═══ AVAILABLE DATA
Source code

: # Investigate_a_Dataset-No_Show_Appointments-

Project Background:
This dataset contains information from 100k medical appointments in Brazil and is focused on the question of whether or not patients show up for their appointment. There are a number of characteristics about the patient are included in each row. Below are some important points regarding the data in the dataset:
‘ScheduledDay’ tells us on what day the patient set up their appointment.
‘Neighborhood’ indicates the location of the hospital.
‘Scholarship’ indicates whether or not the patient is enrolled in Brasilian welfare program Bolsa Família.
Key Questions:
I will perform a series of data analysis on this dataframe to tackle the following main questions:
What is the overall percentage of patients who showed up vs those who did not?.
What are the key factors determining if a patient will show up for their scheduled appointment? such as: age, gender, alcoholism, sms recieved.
══════
═══ AVAILABLE DATA
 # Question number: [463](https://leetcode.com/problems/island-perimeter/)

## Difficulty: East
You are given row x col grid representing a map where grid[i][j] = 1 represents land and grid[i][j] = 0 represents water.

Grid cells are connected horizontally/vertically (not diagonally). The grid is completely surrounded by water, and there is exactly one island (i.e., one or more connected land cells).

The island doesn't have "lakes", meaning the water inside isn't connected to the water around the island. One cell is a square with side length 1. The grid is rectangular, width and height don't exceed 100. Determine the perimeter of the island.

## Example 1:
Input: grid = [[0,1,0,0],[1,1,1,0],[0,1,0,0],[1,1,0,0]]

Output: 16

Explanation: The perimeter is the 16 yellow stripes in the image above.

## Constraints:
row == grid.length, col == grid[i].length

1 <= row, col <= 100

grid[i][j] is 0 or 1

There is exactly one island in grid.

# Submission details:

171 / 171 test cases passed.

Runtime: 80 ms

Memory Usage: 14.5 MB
══════
═══ AVAILABLE DATA
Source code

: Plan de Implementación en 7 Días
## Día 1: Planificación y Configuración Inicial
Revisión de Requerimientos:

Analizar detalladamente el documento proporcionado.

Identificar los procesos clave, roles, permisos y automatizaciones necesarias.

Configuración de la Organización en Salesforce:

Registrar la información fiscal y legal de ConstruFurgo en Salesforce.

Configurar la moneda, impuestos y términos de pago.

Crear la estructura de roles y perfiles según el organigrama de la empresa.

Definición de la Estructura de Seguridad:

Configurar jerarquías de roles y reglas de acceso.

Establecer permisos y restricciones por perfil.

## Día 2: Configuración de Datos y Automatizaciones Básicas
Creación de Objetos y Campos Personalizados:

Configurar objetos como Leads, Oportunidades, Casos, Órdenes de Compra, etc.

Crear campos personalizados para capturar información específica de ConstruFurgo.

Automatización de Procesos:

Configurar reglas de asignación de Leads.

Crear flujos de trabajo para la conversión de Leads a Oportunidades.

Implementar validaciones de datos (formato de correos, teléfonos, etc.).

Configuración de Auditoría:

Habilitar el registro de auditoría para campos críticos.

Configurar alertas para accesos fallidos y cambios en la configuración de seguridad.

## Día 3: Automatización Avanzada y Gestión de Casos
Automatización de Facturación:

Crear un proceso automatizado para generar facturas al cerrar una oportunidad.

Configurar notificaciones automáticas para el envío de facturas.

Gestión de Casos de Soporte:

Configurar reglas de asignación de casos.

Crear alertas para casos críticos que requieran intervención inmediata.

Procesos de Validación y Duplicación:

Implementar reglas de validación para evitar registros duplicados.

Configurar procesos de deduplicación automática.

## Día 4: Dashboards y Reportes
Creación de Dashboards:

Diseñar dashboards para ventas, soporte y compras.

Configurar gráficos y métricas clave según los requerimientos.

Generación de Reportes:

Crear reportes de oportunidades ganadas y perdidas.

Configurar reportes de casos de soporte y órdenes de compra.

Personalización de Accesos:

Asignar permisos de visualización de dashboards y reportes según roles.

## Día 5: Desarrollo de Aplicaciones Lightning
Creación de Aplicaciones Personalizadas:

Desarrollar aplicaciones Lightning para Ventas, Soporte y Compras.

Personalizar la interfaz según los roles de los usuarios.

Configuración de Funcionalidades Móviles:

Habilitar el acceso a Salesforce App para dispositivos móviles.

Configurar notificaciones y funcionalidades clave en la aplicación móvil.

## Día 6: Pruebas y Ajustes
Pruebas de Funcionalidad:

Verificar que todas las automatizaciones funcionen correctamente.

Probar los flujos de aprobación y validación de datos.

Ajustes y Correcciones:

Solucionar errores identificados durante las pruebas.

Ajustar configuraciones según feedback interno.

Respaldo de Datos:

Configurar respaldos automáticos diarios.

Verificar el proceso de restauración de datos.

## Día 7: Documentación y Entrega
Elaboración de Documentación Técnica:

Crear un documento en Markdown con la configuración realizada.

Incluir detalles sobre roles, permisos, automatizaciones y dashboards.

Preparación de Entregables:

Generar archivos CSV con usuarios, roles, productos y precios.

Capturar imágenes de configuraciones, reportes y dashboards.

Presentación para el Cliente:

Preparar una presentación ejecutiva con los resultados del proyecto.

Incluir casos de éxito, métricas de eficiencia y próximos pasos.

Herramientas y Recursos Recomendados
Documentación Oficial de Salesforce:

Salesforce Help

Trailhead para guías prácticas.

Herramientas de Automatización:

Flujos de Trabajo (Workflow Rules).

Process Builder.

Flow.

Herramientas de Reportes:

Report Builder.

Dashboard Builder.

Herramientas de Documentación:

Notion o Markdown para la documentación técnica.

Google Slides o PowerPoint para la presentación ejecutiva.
══════
§ GOAL OF THE EXERCISE: Give back the records above exactly, limited to the lines between the one holding "Incluir casos de" and the one holding "Google Slides o", inclusive.

§ RESPONSE BELOW:
Incluir casos de éxito, métricas de eficiencia y próximos pasos.

Herramientas y Recursos Recomendados
Documentación Oficial de Salesforce:

Salesforce Help

Trailhead para guías prácticas.

Herramientas de Automatización:

Flujos de Trabajo (Workflow Rules).

Process Builder.

Flow.

Herramientas de Reportes:

Report Builder.

Dashboard Builder.

Herramientas de Documentación:

Notion o Markdown para la documentación técnica.

Google Slides o PowerPoint para la presentación ejecutiva.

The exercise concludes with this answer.